===== MATERIAL PROVIDED
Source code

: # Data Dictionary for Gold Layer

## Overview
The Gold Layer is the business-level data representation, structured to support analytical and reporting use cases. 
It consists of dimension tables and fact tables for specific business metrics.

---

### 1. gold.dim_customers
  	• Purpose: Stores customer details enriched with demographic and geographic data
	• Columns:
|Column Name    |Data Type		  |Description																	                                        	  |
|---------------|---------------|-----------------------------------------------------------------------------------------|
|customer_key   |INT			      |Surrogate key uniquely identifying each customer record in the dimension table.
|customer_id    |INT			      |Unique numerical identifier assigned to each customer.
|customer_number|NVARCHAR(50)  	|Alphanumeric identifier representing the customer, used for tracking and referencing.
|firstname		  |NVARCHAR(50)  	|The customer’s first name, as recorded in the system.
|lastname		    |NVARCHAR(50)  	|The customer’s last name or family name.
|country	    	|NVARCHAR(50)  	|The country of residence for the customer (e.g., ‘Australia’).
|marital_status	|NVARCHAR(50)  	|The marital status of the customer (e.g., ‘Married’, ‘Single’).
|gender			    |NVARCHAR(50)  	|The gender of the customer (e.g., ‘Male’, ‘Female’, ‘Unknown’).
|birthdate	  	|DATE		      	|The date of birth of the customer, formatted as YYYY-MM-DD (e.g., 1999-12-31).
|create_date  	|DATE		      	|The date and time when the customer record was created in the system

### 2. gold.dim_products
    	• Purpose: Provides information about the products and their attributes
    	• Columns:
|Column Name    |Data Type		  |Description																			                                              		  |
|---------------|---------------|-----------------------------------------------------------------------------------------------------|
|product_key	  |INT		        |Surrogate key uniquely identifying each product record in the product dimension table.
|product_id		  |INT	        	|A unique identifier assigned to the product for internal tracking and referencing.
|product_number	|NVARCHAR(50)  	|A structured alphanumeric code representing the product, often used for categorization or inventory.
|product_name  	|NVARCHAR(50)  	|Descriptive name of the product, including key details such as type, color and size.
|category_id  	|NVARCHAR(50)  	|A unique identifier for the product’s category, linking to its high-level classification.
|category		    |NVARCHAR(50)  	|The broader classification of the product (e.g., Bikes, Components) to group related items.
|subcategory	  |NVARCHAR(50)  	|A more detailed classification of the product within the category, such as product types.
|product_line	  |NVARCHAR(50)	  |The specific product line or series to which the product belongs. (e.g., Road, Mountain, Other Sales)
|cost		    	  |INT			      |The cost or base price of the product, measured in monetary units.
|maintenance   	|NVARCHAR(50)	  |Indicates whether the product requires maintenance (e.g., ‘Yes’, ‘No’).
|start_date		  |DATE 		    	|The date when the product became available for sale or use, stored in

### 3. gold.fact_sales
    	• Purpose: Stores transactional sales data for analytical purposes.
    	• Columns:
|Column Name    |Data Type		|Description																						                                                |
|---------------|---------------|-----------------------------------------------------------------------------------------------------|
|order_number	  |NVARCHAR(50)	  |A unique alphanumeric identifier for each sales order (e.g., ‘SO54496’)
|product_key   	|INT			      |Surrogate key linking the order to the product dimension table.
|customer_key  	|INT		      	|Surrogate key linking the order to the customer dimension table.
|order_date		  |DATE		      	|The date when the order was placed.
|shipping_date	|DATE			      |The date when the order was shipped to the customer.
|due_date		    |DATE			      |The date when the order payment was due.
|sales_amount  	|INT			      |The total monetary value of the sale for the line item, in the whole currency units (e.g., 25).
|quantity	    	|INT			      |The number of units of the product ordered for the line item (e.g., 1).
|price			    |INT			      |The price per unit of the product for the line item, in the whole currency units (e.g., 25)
==========
• TASK OBJECTIVE: Word for word, repeat every entry listed above.

• TASK SOLUTION:
Source code

: # Data Dictionary for Gold Layer

## Overview
The Gold Layer is the business-level data representation, structured to support analytical and reporting use cases. 
It consists of dimension tables and fact tables for specific business metrics.

---

### 1. gold.dim_customers
  	• Purpose: Stores customer details enriched with demographic and geographic data
	• Columns:
|Column Name    |Data Type		  |Description																	                                        	  |
|---------------|---------------|-----------------------------------------------------------------------------------------|
|customer_key   |INT			      |Surrogate key uniquely identifying each customer record in the dimension table.
|customer_id    |INT			      |Unique numerical identifier assigned to each customer.
|customer_number|NVARCHAR(50)  	|Alphanumeric identifier representing the customer, used for tracking and referencing.
|firstname		  |NVARCHAR(50)  	|The customer’s first name, as recorded in the system.
|lastname		    |NVARCHAR(50)  	|The customer’s last name or family name.
|country	    	|NVARCHAR(50)  	|The country of residence for the customer (e.g., ‘Australia’).
|marital_status	|NVARCHAR(50)  	|The marital status of the customer (e.g., ‘Married’, ‘Single’).
|gender			    |NVARCHAR(50)  	|The gender of the customer (e.g., ‘Male’, ‘Female’, ‘Unknown’).
|birthdate	  	|DATE		      	|The date of birth of the customer, formatted as YYYY-MM-DD (e.g., 1999-12-31).
|create_date  	|DATE		      	|The date and time when the customer record was created in the system

### 2. gold.dim_products
    	• Purpose: Provides information about the products and their attributes
    	• Columns:
|Column Name    |Data Type		  |Description																			                                              		  |
|---------------|---------------|-----------------------------------------------------------------------------------------------------|
|product_key	  |INT		        |Surrogate key uniquely identifying each product record in the product dimension table.
|product_id		  |INT	        	|A unique identifier assigned to the product for internal tracking and referencing.
|product_number	|NVARCHAR(50)  	|A structured alphanumeric code representing the product, often used for categorization or inventory.
|product_name  	|NVARCHAR(50)  	|Descriptive name of the product, including key details such as type, color and size.
|category_id  	|NVARCHAR(50)  	|A unique identifier for the product’s category, linking to its high-level classification.
|category		    |NVARCHAR(50)  	|The broader classification of the product (e.g., Bikes, Components) to group related items.
|subcategory	  |NVARCHAR(50)  	|A more detailed classification of the product within the category, such as product types.
|product_line	  |NVARCHAR(50)	  |The specific product line or series to which the product belongs. (e.g., Road, Mountain, Other Sales)
|cost		    	  |INT			      |The cost or base price of the product, measured in monetary units.
|maintenance   	|NVARCHAR(50)	  |Indicates whether the product requires maintenance (e.g., ‘Yes’, ‘No’).
|start_date		  |DATE 		    	|The date when the product became available for sale or use, stored in

### 3. gold.fact_sales
    	• Purpose: Stores transactional sales data for analytical purposes.
    	• Columns:
|Column Name    |Data Type		|Description																						                                                |
|---------------|---------------|-----------------------------------------------------------------------------------------------------|
|order_number	  |NVARCHAR(50)	  |A unique alphanumeric identifier for each sales order (e.g., ‘SO54496’)
|product_key   	|INT			      |Surrogate key linking the order to the product dimension table.
|customer_key  	|INT		      	|Surrogate key linking the order to the customer dimension table.
|order_date		  |DATE		      	|The date when the order was placed.
|shipping_date	|DATE			      |The date when the order was shipped to the customer.
|due_date		    |DATE			      |The date when the order payment was due.
|sales_amount  	|INT			      |The total monetary value of the sale for the line item, in the whole currency units (e.g., 25).
|quantity	    	|INT			      |The number of units of the product ordered for the line item (e.g., 1).
|price			    |INT			      |The price per unit of the product for the line item, in the whole currency units (e.g., 25)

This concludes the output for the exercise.